Please retype every entry as written, and keep the pictures out.

Dataset items:
○ ○ ○ ○ ○

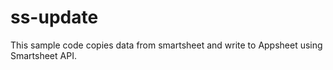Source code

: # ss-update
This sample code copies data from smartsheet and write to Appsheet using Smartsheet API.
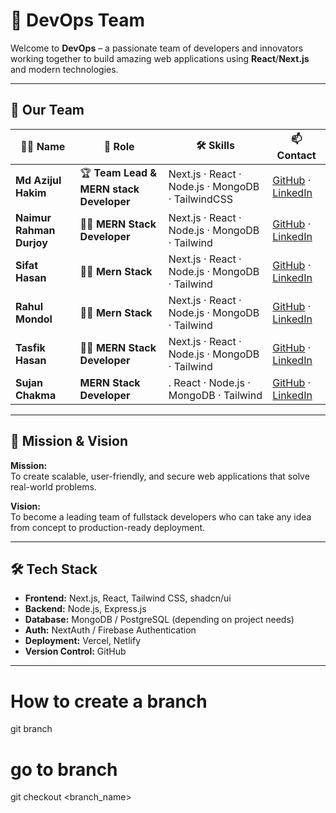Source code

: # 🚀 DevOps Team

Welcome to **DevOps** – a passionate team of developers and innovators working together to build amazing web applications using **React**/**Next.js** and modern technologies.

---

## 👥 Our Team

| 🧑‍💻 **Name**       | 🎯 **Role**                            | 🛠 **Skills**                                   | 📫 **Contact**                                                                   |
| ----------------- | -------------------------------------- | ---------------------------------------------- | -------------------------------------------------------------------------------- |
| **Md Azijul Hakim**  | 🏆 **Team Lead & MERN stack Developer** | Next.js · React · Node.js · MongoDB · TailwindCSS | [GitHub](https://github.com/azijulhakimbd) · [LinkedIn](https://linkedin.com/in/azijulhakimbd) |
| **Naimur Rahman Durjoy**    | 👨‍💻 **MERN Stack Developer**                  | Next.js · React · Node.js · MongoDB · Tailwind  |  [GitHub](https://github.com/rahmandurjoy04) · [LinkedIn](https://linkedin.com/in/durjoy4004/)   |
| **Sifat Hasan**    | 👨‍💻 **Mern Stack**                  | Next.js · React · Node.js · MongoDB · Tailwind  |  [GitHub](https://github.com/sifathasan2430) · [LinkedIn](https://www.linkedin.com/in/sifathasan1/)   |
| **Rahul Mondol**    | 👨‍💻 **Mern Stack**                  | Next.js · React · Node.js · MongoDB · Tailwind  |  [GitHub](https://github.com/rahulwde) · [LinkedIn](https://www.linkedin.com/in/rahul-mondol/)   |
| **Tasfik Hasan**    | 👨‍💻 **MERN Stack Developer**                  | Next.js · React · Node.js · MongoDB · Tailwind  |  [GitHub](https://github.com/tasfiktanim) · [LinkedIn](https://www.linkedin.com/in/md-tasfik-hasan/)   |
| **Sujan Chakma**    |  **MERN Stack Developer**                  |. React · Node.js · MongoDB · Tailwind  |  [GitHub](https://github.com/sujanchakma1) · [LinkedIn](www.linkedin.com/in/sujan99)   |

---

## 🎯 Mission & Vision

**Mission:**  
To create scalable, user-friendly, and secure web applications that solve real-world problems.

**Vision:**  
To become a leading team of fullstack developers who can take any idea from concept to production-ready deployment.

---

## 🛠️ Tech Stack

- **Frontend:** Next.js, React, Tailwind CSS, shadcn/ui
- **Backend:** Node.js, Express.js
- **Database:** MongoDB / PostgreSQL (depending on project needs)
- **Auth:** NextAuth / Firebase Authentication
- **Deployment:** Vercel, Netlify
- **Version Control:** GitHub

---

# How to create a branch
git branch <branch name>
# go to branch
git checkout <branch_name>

○ ○ ○ ○ ○

--- Written answer ---
Source code

: # ss-update
This sample code copies data from smartsheet and write to Appsheet using Smartsheet API.
Source code

: # 🚀 DevOps Team

Welcome to **DevOps** – a passionate team of developers and innovators working together to build amazing web applications using **React**/**Next.js** and modern technologies.

---

## 👥 Our Team

| 🧑‍💻 **Name**       | 🎯 **Role**                            | 🛠 **Skills**                                   | 📫 **Contact**                                                                   |
| ----------------- | -------------------------------------- | ---------------------------------------------- | -------------------------------------------------------------------------------- |
| **Md Azijul Hakim**  | 🏆 **Team Lead & MERN stack Developer** | Next.js · React · Node.js · MongoDB · TailwindCSS | [GitHub](https://github.com/azijulhakimbd) · [LinkedIn](https://linkedin.com/in/azijulhakimbd) |
| **Naimur Rahman Durjoy**    | 👨‍💻 **MERN Stack Developer**                  | Next.js · React · Node.js · MongoDB · Tailwind  |  [GitHub](https://github.com/rahmandurjoy04) · [LinkedIn](https://linkedin.com/in/durjoy4004/)   |
| **Sifat Hasan**    | 👨‍💻 **Mern Stack**                  | Next.js · React · Node.js · MongoDB · Tailwind  |  [GitHub](https://github.com/sifathasan2430) · [LinkedIn](https://www.linkedin.com/in/sifathasan1/)   |
| **Rahul Mondol**    | 👨‍💻 **Mern Stack**                  | Next.js · React · Node.js · MongoDB · Tailwind  |  [GitHub](https://github.com/rahulwde) · [LinkedIn](https://www.linkedin.com/in/rahul-mondol/)   |
| **Tasfik Hasan**    | 👨‍💻 **MERN Stack Developer**                  | Next.js · React · Node.js · MongoDB · Tailwind  |  [GitHub](https://github.com/tasfiktanim) · [LinkedIn](https://www.linkedin.com/in/md-tasfik-hasan/)   |
| **Sujan Chakma**    |  **MERN Stack Developer**                  |. React · Node.js · MongoDB · Tailwind  |  [GitHub](https://github.com/sujanchakma1) · [LinkedIn](www.linkedin.com/in/sujan99)   |

---

## 🎯 Mission & Vision

**Mission:**  
To create scalable, user-friendly, and secure web applications that solve real-world problems.

**Vision:**  
To become a leading team of fullstack developers who can take any idea from concept to production-ready deployment.

---

## 🛠️ Tech Stack

- **Frontend:** Next.js, React, Tailwind CSS, shadcn/ui
- **Backend:** Node.js, Express.js
- **Database:** MongoDB / PostgreSQL (depending on project needs)
- **Auth:** NextAuth / Firebase Authentication
- **Deployment:** Vercel, Netlify
- **Version Control:** GitHub

---

# How to create a branch
git branch <branch name>
# go to branch
git checkout <branch_name>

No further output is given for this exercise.